UCLA Digital Humanities 101, Fall 2023

Overview

Sources

The primary datasets we used were the California Department of Education (CDE) and UC Admissions datasets, which contains a wealth of data about public high schools in California. These datasets helped give insights into student demographics and performances at the state, district, and school level. Part of the reason we chose these datasets was the wide range of fields that we can perform analysis from, such as race, gender, and socioeconomic status. 

In addition to our primary sources, our group also reviewed an extensive set of secondary sources, which mainly consisted of scholarly journals and news articles. Although most of the sources are focused on education in the US rather than California, these sources help contextualize common notions of success in public and post secondary schools in the US. For instance, we found that graduation rates and college going rates were predominately used in measuring success in academic literature. However, many sources also investigated how confounding variables, like neighborhood (Wodtke et al., 2011), race (Santos et al., 2010), and ESL status (Kanno and Sara, 2014) can affect graduation rates. In general, these sources illuminated the issues surrounding notions of success in schools and helped guide our research questions.

Processing

For the most part, the data provided by the California Department of Education was relatively clean, requiring minimal processing to remove null values and filtering rows to only include high schools. Because of this, much of our work focused on merging the different CDE datasets together so that we can analyze different fields together (ex. test scores with income level). We attempted this by using Python and Pandas to merge the data frames by school code, which was a common field among all CDE datasets. However, because some school ids were not unique, we opted to perform analysis on the county level for many of our visualizations, which we believed was sufficient to determine trends in our data. 

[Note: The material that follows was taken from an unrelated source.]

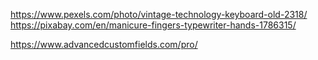 

https://www.pexels.com/photo/vintage-technology-keyboard-old-2318/
https://pixabay.com/en/manicure-fingers-typewriter-hands-1786315/

https://www.advancedcustomfields.com/pro/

As for the University of California data, the data was easy to understand, only having three attributes. However, we had to figure out how to process the data as, when downloading the data as a CSV file, the data became a mess, separating rows into multiple rows. Each school ended up having multiple rows, one row for each attribute, so we ended up having to merge these rows together with Python and Pandas. Doing this process was tedious as there were no Pandas functions to merge the rows because of how the CSV file turned out, so we merged the dataset into a new CSV file.

One of our visualizations also required comparing data from the USNews and CDE datasets. Because the USNews dataset contained only the school name as an identifier, this made it difficult to merge with the CDE datasets. Ultimately, we decided to manually join the two datasets together, since the USNews dataset contained only 50 rows.

Presentation

We chose to build our website using WordPress because of its ease of use and wide selection of themes. When designing our website, we kept in mind Ben Shneiderman’s Eight Golden Rules of Interface Design, specifically his notes on consistency and usability. Therefore, we prioritized making the website clean, accessible, and visually appealing by adding alt texts to images, ensuring consistent font sizes and layouts, and adding a simple but useful navigation bar at the top of the site. We initially tried to model the website after the UC Admissions website, but ultimately decided to stick with a theme that was easy to read and navigate. We also tried to embed as many visualizations into the website as possible (as opposed to static images) in order to promote interactivity and responsiveness. 

One challenge of designing the website was presenting all of our content from the dataset, our findings, and outside research in a way that was organized and intuitive to navigate. Thus, we had extensive discussions on which pages to include and where to place them in the navigation bar of the website. We ultimately decided on an order that made chronological sense, first introducing our topic and providing background information, followed by diving deeper into our analysis of the data, and finally providing supplemental information on the authors and sources. We also paid attention to organization on a more granular level within each page, especially with the analysis. It was important that we examined the various factors that affected school success in a logically flowing manner, and that the visuals accompanying the findings were clear and fit the primary arguments. By ending our analysis with a visualization showing an alternative way to analyze school success, we reinforce the importance of fairness in the education system and facilitate further discussions on how success should be measured.